*YOUR OBJECTIVE*.
Retrieve every line of the data holding the word "Publisher".

--- --- ---

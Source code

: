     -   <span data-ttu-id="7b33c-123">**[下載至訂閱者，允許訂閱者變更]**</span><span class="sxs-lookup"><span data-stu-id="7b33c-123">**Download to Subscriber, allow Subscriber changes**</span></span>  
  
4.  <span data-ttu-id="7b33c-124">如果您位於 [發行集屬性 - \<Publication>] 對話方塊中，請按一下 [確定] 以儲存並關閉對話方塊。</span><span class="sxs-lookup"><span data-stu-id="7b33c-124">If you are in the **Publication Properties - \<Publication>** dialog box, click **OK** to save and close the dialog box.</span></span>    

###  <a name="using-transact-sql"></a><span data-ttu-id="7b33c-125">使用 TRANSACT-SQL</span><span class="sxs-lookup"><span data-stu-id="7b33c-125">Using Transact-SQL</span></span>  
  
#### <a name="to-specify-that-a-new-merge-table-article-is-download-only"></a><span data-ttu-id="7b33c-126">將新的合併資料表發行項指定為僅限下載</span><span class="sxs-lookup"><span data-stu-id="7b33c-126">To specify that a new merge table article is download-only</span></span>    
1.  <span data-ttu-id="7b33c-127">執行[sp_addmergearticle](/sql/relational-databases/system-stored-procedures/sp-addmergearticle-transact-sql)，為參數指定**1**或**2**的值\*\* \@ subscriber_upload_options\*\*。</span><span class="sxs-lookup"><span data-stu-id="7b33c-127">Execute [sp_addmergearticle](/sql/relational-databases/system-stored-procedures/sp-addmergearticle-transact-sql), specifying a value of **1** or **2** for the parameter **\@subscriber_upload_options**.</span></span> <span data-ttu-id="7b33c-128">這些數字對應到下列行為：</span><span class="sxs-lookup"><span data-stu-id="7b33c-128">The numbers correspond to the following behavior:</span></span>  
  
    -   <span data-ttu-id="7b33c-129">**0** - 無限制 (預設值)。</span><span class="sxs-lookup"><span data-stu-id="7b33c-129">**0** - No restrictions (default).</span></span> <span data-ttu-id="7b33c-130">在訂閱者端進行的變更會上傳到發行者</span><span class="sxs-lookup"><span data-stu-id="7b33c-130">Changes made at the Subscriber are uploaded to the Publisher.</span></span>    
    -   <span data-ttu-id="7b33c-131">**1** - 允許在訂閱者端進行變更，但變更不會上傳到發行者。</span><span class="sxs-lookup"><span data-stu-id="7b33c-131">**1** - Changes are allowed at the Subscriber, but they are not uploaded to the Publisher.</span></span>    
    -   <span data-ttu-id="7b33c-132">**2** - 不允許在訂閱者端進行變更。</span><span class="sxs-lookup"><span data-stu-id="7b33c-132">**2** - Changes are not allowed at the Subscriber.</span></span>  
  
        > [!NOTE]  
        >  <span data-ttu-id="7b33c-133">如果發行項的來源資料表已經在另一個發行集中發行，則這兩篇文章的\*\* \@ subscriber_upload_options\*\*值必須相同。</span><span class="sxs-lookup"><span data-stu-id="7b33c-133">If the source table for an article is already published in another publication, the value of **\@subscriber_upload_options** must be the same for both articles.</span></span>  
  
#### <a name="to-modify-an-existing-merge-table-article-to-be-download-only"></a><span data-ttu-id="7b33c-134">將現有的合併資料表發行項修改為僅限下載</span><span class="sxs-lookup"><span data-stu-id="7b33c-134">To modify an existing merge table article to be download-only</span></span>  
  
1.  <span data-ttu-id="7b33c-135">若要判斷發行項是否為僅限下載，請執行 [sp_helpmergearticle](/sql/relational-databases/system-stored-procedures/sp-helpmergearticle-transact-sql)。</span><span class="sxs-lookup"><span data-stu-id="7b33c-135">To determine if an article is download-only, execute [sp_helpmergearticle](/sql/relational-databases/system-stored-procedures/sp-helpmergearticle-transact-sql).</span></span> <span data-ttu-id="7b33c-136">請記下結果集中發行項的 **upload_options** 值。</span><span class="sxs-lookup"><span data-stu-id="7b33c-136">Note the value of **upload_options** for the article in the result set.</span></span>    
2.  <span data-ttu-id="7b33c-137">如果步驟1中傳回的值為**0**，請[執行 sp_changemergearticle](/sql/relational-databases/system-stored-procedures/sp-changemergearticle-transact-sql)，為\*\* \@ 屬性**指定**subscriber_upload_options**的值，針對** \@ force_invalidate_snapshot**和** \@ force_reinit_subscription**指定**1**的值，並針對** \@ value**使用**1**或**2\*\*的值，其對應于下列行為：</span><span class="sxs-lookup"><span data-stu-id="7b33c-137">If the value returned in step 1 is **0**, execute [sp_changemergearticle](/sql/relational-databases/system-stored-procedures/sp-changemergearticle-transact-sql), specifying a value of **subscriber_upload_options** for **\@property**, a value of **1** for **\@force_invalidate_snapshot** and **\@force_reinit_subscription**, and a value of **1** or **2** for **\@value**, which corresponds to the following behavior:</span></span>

--- --- ---

*TASK RESPONSE*.
    -   <span data-ttu-id="7b33c-129">**0** - 無限制 (預設值)。</span><span class="sxs-lookup"><span data-stu-id="7b33c-129">**0** - No restrictions (default).</span></span> <span data-ttu-id="7b33c-130">在訂閱者端進行的變更會上傳到發行者</span><span class="sxs-lookup"><span data-stu-id="7b33c-130">Changes made at the Subscriber are uploaded to the Publisher.</span></span>    
    -   <span data-ttu-id="7b33c-131">**1** - 允許在訂閱者端進行變更，但變更不會上傳到發行者。</span><span class="sxs-lookup"><span data-stu-id="7b33c-131">**1** - Changes are allowed at the Subscriber, but they are not uploaded to the Publisher.</span></span>    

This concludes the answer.